The solution itself:
Front-end and Zabbix server = Nginx + Zabbix web UI + native Zabbix HA. (2 servers are enough).
Database cluster solution = MariaDB + Galera (I`m advising to use 3 or more database servers, but still working fine with 2 database servers. Notice: yep, subject of assigned resources and server configuration).
Zabbix proxy = dockerized Zabbix proxy (if you need to run custom scripts – you will need to rebuild the docker container). Notice: yep, also the subject of assigned resources and server configuration (and container configuration).

If you do this with the right resources and correct configuration you will get a great monitoring solution.

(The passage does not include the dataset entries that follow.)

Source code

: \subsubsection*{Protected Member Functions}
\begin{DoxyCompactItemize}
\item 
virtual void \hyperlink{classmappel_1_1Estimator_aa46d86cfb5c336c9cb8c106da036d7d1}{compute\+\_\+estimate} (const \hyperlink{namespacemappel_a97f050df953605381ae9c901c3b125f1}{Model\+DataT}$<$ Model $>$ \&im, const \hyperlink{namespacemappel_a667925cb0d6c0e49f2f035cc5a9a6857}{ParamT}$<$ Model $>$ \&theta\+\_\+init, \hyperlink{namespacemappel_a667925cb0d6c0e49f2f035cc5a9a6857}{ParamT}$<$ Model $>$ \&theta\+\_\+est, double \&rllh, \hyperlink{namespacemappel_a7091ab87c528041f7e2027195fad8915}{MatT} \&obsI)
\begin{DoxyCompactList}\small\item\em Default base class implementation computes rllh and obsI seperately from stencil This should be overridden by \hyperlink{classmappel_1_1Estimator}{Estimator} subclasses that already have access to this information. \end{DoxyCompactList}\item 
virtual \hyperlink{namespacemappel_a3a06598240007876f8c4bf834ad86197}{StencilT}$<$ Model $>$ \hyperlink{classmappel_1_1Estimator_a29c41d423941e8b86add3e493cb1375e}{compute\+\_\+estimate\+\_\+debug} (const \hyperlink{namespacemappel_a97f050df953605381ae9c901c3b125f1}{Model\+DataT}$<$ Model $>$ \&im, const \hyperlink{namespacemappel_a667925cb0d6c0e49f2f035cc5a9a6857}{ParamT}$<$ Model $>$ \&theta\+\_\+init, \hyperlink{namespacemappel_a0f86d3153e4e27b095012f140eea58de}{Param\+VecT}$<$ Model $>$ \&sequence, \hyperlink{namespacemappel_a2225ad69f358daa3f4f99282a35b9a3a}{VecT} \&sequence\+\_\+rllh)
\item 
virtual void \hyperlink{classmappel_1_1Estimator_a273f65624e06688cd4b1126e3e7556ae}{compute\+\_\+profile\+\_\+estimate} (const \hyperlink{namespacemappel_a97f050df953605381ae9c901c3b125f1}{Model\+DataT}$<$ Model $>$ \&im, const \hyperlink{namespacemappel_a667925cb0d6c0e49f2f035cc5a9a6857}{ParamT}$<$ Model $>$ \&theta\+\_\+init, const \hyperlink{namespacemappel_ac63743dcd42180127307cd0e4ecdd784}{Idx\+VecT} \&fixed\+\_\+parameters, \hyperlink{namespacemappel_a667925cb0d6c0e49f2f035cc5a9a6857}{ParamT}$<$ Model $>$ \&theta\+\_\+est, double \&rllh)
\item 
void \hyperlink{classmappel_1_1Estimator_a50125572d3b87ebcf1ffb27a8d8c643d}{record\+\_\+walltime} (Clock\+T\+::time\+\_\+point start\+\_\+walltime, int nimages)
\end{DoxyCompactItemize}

Fault tolerant DNS cluster

Yep. For small companies, it might be not important, how you build/configure your DNS servers, as you might need to serve just a few queries per second or a few queries per minute. But good design is key to success if your goal is to serve thousands and thousands of queries per minute or second.
Here is an example of a design that will allow you to achieve this goal.

Queries go from up to down (to the DNS cluster).

The first line – “FW/LB” – is Load Balancer. Any. It could be a Fortigate firewall, working in pair with another firewall, It could be an F5 Load balancer, a solution based on Cisco devices.

The second line – is a group of DNS servers. It is not a cluster, but standalone DNS servers, configured as DNS caches, this means they will store recent DNS queries in memory (in case no records are present in memory DNS server will query Auth DNS server), and I`m advising you to use three DNS servers. But you can use more, or less. That depends on your tasks/goals, but never use a single server.

The third line – “FW/LB” again. With the same purpose – to rebalance queries between Auth DNS servers.

The fourth line (last, but not least important) – Authoritative DNS servers. In this case, the best practice is to use two: primary and backup servers with zone transfer between them. But you can also use more servers or less (if you feel lucky), that again depend on how big your system load is.

You can even create a fifth line and call it the “source of truth” and put the primary (master) DNS server there, living only backup (secondary) DNS servers in the fourth line.